Saved data entries:
══════════
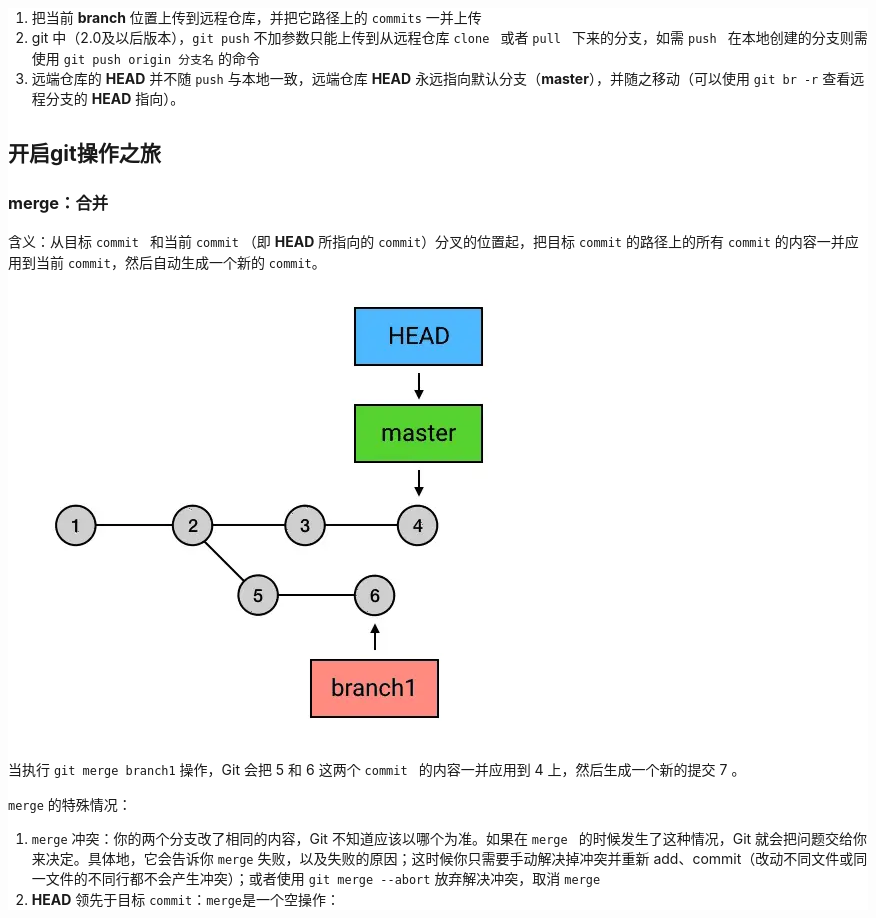 1. 把当前 **branch** 位置上传到远程仓库，并把它路径上的 `commits` 一并上传
2.  git 中（2.0及以后版本），`git push` 不加参数只能上传到从远程仓库 `clone ` 或者 `pull ` 下来的分支，如需 `push ` 在本地创建的分支则需使用 `git push origin 分支名` 的命令
3. 远端仓库的 **HEAD** 并不随 `push` 与本地一致，远端仓库 **HEAD** 永远指向默认分支（**master**），并随之移动（可以使用 `git br -r` 查看远程分支的 **HEAD** 指向）。

## 开启git操作之旅

### merge：合并

含义：从目标 `commit ` 和当前 `commit` （即 **HEAD** 所指向的 `commit`）分叉的位置起，把目标 `commit`  的路径上的所有 `commit` 的内容一并应用到当前 `commit`，然后自动生成一个新的 `commit`。

![](images/GitGraph-5.gif)

当执行 `git merge branch1` 操作，Git 会把 5 和 6 这两个 `commit ` 的内容一并应用到 4 上，然后生成一个新的提交 7 。

`merge` 的特殊情况：

1. `merge` 冲突：你的两个分支改了相同的内容，Git 不知道应该以哪个为准。如果在 `merge ` 的时候发生了这种情况，Git 就会把问题交给你来决定。具体地，它会告诉你 `merge` 失败，以及失败的原因；这时候你只需要手动解决掉冲突并重新 add、commit（改动不同文件或同一文件的不同行都不会产生冲突）；或者使用 `git merge --abort` 放弃解决冲突，取消 `merge`
2. **HEAD** 领先于目标 `commit`：`merge`是一个空操作：
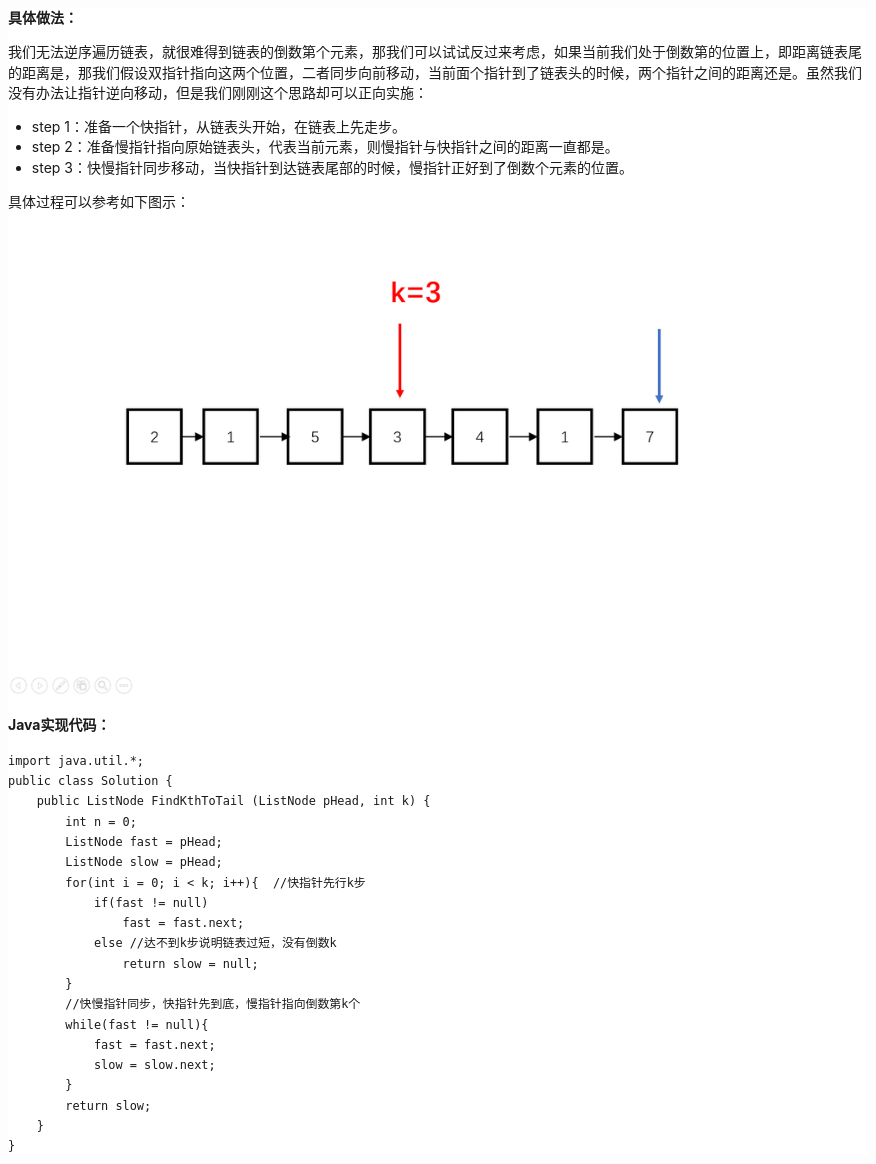**具体做法：**

我们无法逆序遍历链表，就很难得到链表的倒数第个元素，那我们可以试试反过来考虑，如果当前我们处于倒数第的位置上，即距离链表尾的距离是，那我们假设双指针指向这两个位置，二者同步向前移动，当前面个指针到了链表头的时候，两个指针之间的距离还是。虽然我们没有办法让指针逆向移动，但是我们刚刚这个思路却可以正向实施：

- step 1：准备一个快指针，从链表头开始，在链表上先走步。
- step 2：准备慢指针指向原始链表头，代表当前元素，则慢指针与快指针之间的距离一直都是。
- step 3：快慢指针同步移动，当快指针到达链表尾部的时候，慢指针正好到了倒数个元素的位置。

具体过程可以参考如下图示： ![alt](assets/15B43339B02E276F1B14C9F3B03A53CF.gif)

**Java实现代码：**

```
import java.util.*;
public class Solution {
    public ListNode FindKthToTail (ListNode pHead, int k) {
        int n = 0;
        ListNode fast = pHead; 
        ListNode slow = pHead;
        for(int i = 0; i < k; i++){  //快指针先行k步
            if(fast != null)
                fast = fast.next;
            else //达不到k步说明链表过短，没有倒数k
                return slow = null;
        }
        //快慢指针同步，快指针先到底，慢指针指向倒数第k个
        while(fast != null){ 
            fast = fast.next;
            slow = slow.next;
        }
        return slow;
    }
}
```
══════════
* _To do_:
Since the pictures are not wanted, copy only the text of the records above, exactly.

* _Output for this exercise_:
 1. 把当前 **branch** 位置上传到远程仓库，并把它路径上的 `commits` 一并上传
2.  git 中（2.0及以后版本），`git push` 不加参数只能上传到从远程仓库 `clone ` 或者 `pull ` 下来的分支，如需 `push ` 在本地创建的分支则需使用 `git push origin 分支名` 的命令
3. 远端仓库的 **HEAD** 并不随 `push` 与本地一致，远端仓库 **HEAD** 永远指向默认分支（**master**），并随之移动（可以使用 `git br -r` 查看远程分支的 **HEAD** 指向）。

## 开启git操作之旅

### merge：合并

含义：从目标 `commit ` 和当前 `commit` （即 **HEAD** 所指向的 `commit`）分叉的位置起，把目标 `commit`  的路径上的所有 `commit` 的内容一并应用到当前 `commit`，然后自动生成一个新的 `commit`。

![](images/GitGraph-5.gif)

当执行 `git merge branch1` 操作，Git 会把 5 和 6 这两个 `commit ` 的内容一并应用到 4 上，然后生成一个新的提交 7 。

`merge` 的特殊情况：

1. `merge` 冲突：你的两个分支改了相同的内容，Git 不知道应该以哪个为准。如果在 `merge ` 的时候发生了这种情况，Git 就会把问题交给你来决定。具体地，它会告诉你 `merge` 失败，以及失败的原因；这时候你只需要手动解决掉冲突并重新 add、commit（改动不同文件或同一文件的不同行都不会产生冲突）；或者使用 `git merge --abort` 放弃解决冲突，取消 `merge`
2. **HEAD** 领先于目标 `commit`：`merge`是一个空操作：
**具体做法：**

我们无法逆序遍历链表，就很难得到链表的倒数第个元素，那我们可以试试反过来考虑，如果当前我们处于倒数第的位置上，即距离链表尾的距离是，那我们假设双指针指向这两个位置，二者同步向前移动，当前面个指针到了链表头的时候，两个指针之间的距离还是。虽然我们没有办法让指针逆向移动，但是我们刚刚这个思路却可以正向实施：

- step 1：准备一个快指针，从链表头开始，在链表上先走步。
- step 2：准备慢指针指向原始链表头，代表当前元素，则慢指针与快指针之间的距离一直都是。
- step 3：快慢指针同步移动，当快指针到达链表尾部的时候，慢指针正好到了倒数个元素的位置。

具体过程可以参考如下图示： ![alt](assets/15B43339B02E276F1B14C9F3B03A53CF.gif)

**Java实现代码：**

```
import java.util.*;
public class Solution {
    public ListNode FindKthToTail (ListNode pHead, int k) {
        int n = 0;
        ListNode fast = pHead; 
        ListNode slow = pHead;
        for(int i = 0; i < k; i++){  //快指针先行k步
            if(fast != null)
                fast = fast.next;
            else //达不到k步说明链表过短，没有倒数k
                return slow = null;
        }
        //快慢指针同步，快指针先到底，慢指针指向倒数第k个
        while(fast != null){ 
            fast = fast.next;
            slow = slow.next;
        }
        return slow;
    }
}
```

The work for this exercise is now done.